=== WHAT IS BEING ASKED ===
Return each line of the data that follows exactly as it reads.

=== INFORMATION SHOWN ===
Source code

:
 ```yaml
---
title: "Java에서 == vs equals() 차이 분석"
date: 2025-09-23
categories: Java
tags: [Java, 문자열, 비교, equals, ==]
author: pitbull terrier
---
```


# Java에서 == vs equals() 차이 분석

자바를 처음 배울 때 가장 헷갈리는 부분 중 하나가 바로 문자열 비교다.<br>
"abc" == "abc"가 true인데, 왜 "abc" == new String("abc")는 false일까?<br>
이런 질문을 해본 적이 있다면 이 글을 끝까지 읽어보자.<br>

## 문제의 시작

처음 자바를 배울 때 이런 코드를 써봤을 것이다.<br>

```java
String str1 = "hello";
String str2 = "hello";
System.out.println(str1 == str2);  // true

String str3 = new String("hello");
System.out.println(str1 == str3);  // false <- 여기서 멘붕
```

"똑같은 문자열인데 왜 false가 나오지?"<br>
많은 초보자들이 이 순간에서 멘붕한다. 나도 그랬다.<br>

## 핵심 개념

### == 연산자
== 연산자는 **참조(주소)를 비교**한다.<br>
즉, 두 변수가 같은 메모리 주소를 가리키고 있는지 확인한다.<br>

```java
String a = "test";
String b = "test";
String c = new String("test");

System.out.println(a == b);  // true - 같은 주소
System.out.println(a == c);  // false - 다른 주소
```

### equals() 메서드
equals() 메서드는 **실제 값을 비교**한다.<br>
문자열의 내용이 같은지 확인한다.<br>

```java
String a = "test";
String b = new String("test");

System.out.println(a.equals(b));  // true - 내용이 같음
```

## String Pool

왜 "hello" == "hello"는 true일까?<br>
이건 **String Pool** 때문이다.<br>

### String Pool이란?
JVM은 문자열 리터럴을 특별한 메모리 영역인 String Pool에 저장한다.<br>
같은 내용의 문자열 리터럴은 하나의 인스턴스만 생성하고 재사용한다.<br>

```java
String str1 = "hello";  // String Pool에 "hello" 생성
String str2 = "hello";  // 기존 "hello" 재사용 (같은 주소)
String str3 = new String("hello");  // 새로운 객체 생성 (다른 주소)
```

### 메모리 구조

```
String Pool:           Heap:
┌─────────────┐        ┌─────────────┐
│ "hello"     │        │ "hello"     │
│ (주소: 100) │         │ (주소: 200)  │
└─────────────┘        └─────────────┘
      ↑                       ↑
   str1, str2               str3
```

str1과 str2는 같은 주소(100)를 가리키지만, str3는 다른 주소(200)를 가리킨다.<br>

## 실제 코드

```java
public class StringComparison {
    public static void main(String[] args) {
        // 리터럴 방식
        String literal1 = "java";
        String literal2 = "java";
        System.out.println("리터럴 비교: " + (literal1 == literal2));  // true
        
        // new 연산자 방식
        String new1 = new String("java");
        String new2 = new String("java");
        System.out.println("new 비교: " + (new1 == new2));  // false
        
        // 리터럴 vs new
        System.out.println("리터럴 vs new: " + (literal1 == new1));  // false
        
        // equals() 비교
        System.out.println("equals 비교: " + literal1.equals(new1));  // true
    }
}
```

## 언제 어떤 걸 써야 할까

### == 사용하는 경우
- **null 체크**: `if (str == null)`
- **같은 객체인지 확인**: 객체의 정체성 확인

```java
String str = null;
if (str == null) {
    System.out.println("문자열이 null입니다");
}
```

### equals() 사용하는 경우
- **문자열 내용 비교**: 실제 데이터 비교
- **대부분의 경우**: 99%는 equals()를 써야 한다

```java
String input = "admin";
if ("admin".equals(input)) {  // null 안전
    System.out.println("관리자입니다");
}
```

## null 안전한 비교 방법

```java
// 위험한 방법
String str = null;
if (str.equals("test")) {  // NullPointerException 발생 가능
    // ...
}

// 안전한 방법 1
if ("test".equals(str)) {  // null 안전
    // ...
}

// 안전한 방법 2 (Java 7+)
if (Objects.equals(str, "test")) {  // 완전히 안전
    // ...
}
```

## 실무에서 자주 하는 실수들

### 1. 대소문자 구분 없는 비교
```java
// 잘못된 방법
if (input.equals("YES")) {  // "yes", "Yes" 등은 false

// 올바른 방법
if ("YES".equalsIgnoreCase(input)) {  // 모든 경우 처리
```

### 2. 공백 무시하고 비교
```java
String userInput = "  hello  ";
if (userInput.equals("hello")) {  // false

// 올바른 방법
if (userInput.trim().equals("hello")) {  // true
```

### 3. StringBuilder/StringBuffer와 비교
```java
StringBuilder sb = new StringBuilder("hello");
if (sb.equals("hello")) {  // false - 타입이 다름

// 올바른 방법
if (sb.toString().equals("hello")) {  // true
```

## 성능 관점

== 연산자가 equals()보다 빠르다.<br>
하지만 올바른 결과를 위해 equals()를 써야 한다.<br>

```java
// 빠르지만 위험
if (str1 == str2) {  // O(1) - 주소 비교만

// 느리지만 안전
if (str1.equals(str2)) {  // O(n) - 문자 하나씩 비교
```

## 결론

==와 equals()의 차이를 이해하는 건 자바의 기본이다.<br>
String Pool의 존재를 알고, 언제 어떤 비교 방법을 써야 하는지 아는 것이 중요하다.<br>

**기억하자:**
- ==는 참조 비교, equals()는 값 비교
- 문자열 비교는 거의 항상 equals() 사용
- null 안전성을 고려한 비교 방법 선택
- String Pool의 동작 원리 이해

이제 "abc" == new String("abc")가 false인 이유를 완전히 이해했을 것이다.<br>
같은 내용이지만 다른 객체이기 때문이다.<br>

=== ANSWER FOR THIS EXERCISE ===
Source code

:
 ```yaml
---
title: "Java에서 == vs equals() 차이 분석"
date: 2025-09-23
categories: Java
tags: [Java, 문자열, 비교, equals, ==]
author: pitbull terrier
---
```


# Java에서 == vs equals() 차이 분석

자바를 처음 배울 때 가장 헷갈리는 부분 중 하나가 바로 문자열 비교다.<br>
"abc" == "abc"가 true인데, 왜 "abc" == new String("abc")는 false일까?<br>
이런 질문을 해본 적이 있다면 이 글을 끝까지 읽어보자.<br>

## 문제의 시작

처음 자바를 배울 때 이런 코드를 써봤을 것이다.<br>

```java
String str1 = "hello";
String str2 = "hello";
System.out.println(str1 == str2);  // true

String str3 = new String("hello");
System.out.println(str1 == str3);  // false <- 여기서 멘붕
```

"똑같은 문자열인데 왜 false가 나오지?"<br>
많은 초보자들이 이 순간에서 멘붕한다. 나도 그랬다.<br>

## 핵심 개념

### == 연산자
== 연산자는 **참조(주소)를 비교**한다.<br>
즉, 두 변수가 같은 메모리 주소를 가리키고 있는지 확인한다.<br>

```java
String a = "test";
String b = "test";
String c = new String("test");

System.out.println(a == b);  // true - 같은 주소
System.out.println(a == c);  // false - 다른 주소
```

### equals() 메서드
equals() 메서드는 **실제 값을 비교**한다.<br>
문자열의 내용이 같은지 확인한다.<br>

```java
String a = "test";
String b = new String("test");

System.out.println(a.equals(b));  // true - 내용이 같음
```

## String Pool

왜 "hello" == "hello"는 true일까?<br>
이건 **String Pool** 때문이다.<br>

### String Pool이란?
JVM은 문자열 리터럴을 특별한 메모리 영역인 String Pool에 저장한다.<br>
같은 내용의 문자열 리터럴은 하나의 인스턴스만 생성하고 재사용한다.<br>

```java
String str1 = "hello";  // String Pool에 "hello" 생성
String str2 = "hello";  // 기존 "hello" 재사용 (같은 주소)
String str3 = new String("hello");  // 새로운 객체 생성 (다른 주소)
```

### 메모리 구조

```
String Pool:           Heap:
┌─────────────┐        ┌─────────────┐
│ "hello"     │        │ "hello"     │
│ (주소: 100) │         │ (주소: 200)  │
└─────────────┘        └─────────────┘
      ↑                       ↑
   str1, str2               str3
```

str1과 str2는 같은 주소(100)를 가리키지만, str3는 다른 주소(200)를 가리킨다.<br>

## 실제 코드

```java
public class StringComparison {
    public static void main(String[] args) {
        // 리터럴 방식
        String literal1 = "java";
        String literal2 = "java";
        System.out.println("리터럴 비교: " + (literal1 == literal2));  // true
        
        // new 연산자 방식
        String new1 = new String("java");
        String new2 = new String("java");
        System.out.println("new 비교: " + (new1 == new2));  // false
        
        // 리터럴 vs new
        System.out.println("리터럴 vs new: " + (literal1 == new1));  // false
        
        // equals() 비교
        System.out.println("equals 비교: " + literal1.equals(new1));  // true
    }
}
```

## 언제 어떤 걸 써야 할까

### == 사용하는 경우
- **null 체크**: `if (str == null)`
- **같은 객체인지 확인**: 객체의 정체성 확인

```java
String str = null;
if (str == null) {
    System.out.println("문자열이 null입니다");
}
```

### equals() 사용하는 경우
- **문자열 내용 비교**: 실제 데이터 비교
- **대부분의 경우**: 99%는 equals()를 써야 한다

```java
String input = "admin";
if ("admin".equals(input)) {  // null 안전
    System.out.println("관리자입니다");
}
```

## null 안전한 비교 방법

```java
// 위험한 방법
String str = null;
if (str.equals("test")) {  // NullPointerException 발생 가능
    // ...
}

// 안전한 방법 1
if ("test".equals(str)) {  // null 안전
    // ...
}

// 안전한 방법 2 (Java 7+)
if (Objects.equals(str, "test")) {  // 완전히 안전
    // ...
}
```

## 실무에서 자주 하는 실수들

### 1. 대소문자 구분 없는 비교
```java
// 잘못된 방법
if (input.equals("YES")) {  // "yes", "Yes" 등은 false

// 올바른 방법
if ("YES".equalsIgnoreCase(input)) {  // 모든 경우 처리
```

### 2. 공백 무시하고 비교
```java
String userInput = "  hello  ";
if (userInput.equals("hello")) {  // false

// 올바른 방법
if (userInput.trim().equals("hello")) {  // true
```

### 3. StringBuilder/StringBuffer와 비교
```java
StringBuilder sb = new StringBuilder("hello");
if (sb.equals("hello")) {  // false - 타입이 다름

// 올바른 방법
if (sb.toString().equals("hello")) {  // true
```

## 성능 관점

== 연산자가 equals()보다 빠르다.<br>
하지만 올바른 결과를 위해 equals()를 써야 한다.<br>

```java
// 빠르지만 위험
if (str1 == str2) {  // O(1) - 주소 비교만

// 느리지만 안전
if (str1.equals(str2)) {  // O(n) - 문자 하나씩 비교
```

## 결론

==와 equals()의 차이를 이해하는 건 자바의 기본이다.<br>
String Pool의 존재를 알고, 언제 어떤 비교 방법을 써야 하는지 아는 것이 중요하다.<br>

**기억하자:**
- ==는 참조 비교, equals()는 값 비교
- 문자열 비교는 거의 항상 equals() 사용
- null 안전성을 고려한 비교 방법 선택
- String Pool의 동작 원리 이해

이제 "abc" == new String("abc")가 false인 이유를 완전히 이해했을 것이다.<br>
같은 내용이지만 다른 객체이기 때문이다.<br>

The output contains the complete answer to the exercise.